● How to complete this task
Return, exactly and in full, the lines of the records below starting at the one with "precisely the multiples" and ending at the one with "Again, the three", and no other lines.

+++ Task inputs

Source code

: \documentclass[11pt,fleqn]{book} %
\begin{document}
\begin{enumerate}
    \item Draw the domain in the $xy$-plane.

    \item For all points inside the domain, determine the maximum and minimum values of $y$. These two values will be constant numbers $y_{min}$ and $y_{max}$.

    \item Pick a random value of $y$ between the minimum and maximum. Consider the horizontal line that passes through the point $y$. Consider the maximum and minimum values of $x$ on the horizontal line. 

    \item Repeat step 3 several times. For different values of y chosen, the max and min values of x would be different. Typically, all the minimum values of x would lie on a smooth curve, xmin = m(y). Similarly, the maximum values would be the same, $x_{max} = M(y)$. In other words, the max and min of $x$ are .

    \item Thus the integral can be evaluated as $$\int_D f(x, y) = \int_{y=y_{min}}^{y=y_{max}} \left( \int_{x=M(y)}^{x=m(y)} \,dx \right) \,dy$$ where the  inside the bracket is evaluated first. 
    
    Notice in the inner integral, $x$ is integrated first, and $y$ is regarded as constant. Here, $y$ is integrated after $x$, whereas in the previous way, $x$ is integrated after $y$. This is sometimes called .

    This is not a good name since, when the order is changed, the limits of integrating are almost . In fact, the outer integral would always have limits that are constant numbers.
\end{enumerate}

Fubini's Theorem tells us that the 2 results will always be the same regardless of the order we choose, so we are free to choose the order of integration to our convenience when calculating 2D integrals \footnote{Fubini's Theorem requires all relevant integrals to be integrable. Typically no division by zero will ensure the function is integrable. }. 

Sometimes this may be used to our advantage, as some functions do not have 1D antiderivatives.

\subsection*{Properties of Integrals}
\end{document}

++++++
+++ Task inputs

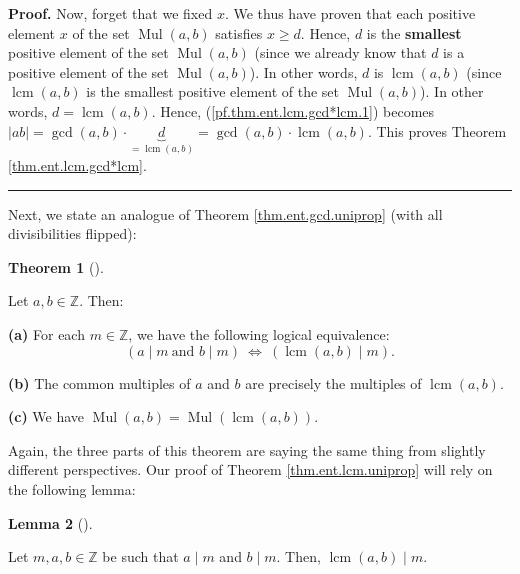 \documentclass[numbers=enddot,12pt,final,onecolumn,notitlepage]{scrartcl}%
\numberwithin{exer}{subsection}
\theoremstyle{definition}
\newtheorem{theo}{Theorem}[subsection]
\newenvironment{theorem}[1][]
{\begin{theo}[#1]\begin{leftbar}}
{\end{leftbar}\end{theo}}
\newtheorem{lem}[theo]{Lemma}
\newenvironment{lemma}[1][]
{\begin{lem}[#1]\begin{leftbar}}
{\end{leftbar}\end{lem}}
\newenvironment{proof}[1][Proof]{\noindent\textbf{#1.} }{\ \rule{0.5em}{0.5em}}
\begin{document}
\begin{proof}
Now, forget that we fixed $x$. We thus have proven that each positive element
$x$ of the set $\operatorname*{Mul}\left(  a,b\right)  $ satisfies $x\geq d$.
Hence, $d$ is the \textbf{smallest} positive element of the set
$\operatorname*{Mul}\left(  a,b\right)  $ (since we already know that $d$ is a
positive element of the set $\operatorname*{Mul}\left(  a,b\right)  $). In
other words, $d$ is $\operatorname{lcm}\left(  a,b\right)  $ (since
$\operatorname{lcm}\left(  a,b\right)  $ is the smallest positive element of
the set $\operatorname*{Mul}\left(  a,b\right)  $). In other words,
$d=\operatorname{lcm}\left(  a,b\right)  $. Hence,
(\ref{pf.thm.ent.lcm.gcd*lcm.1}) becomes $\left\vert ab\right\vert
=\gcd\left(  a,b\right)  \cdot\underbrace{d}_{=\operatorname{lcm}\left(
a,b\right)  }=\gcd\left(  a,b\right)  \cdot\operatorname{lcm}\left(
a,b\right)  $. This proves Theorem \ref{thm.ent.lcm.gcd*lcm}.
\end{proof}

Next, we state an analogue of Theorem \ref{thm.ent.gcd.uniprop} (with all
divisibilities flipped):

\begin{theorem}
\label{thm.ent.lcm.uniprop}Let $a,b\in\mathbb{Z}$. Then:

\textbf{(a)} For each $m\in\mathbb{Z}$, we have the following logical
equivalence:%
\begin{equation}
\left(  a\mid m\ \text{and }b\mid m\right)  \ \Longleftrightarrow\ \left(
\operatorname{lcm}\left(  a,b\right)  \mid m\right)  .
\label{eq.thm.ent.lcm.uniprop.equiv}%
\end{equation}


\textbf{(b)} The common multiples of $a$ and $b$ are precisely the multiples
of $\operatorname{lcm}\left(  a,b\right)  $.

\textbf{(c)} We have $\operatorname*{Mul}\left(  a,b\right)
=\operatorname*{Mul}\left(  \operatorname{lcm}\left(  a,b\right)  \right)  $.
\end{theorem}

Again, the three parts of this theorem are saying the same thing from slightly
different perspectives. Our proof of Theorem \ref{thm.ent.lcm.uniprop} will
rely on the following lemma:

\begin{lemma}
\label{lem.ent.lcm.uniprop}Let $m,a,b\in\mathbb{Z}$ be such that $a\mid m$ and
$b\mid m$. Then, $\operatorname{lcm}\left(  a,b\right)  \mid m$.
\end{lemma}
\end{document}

++++++
+++ Task inputs

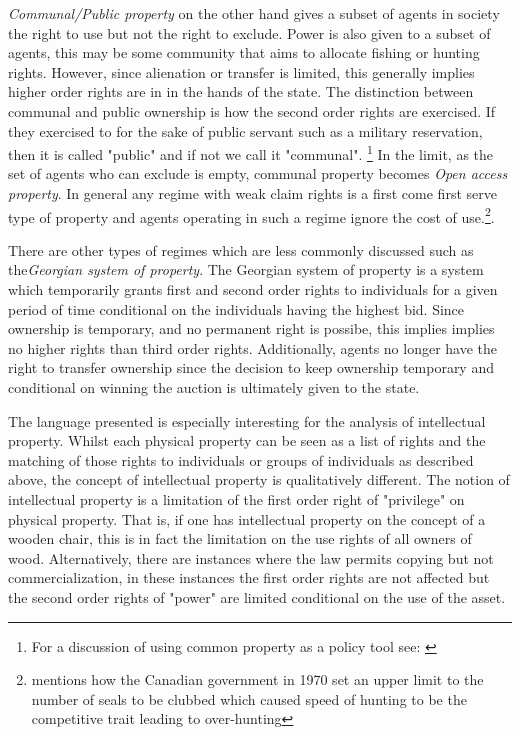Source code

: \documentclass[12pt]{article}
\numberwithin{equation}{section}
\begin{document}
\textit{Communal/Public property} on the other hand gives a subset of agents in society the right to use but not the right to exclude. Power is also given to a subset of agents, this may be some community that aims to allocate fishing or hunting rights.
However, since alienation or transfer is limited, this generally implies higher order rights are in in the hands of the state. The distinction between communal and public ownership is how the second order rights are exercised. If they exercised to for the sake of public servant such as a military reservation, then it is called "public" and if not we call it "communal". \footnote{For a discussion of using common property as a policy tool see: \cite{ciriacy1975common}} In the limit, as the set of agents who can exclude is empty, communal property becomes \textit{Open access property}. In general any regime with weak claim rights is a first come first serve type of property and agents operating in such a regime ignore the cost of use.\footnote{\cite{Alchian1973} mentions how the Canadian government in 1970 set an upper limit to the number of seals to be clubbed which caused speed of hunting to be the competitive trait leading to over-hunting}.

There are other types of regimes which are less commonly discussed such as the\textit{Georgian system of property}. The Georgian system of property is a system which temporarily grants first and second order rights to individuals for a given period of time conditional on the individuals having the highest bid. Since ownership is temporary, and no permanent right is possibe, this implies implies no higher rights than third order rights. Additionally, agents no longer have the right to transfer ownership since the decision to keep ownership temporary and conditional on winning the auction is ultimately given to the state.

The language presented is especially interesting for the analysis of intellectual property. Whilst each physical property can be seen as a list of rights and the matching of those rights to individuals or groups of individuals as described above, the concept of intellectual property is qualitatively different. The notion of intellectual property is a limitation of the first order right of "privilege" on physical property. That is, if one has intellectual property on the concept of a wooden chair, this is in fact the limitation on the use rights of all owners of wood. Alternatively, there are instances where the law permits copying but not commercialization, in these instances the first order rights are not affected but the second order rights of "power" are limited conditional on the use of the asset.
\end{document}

++++++

● Reply to the exercise
\textbf{(b)} The common multiples of $a$ and $b$ are precisely the multiples
of $\operatorname{lcm}\left(  a,b\right)  $.

\textbf{(c)} We have $\operatorname*{Mul}\left(  a,b\right)
=\operatorname*{Mul}\left(  \operatorname{lcm}\left(  a,b\right)  \right)  $.
\end{theorem}

Again, the three parts of this theorem are saying the same thing from slightly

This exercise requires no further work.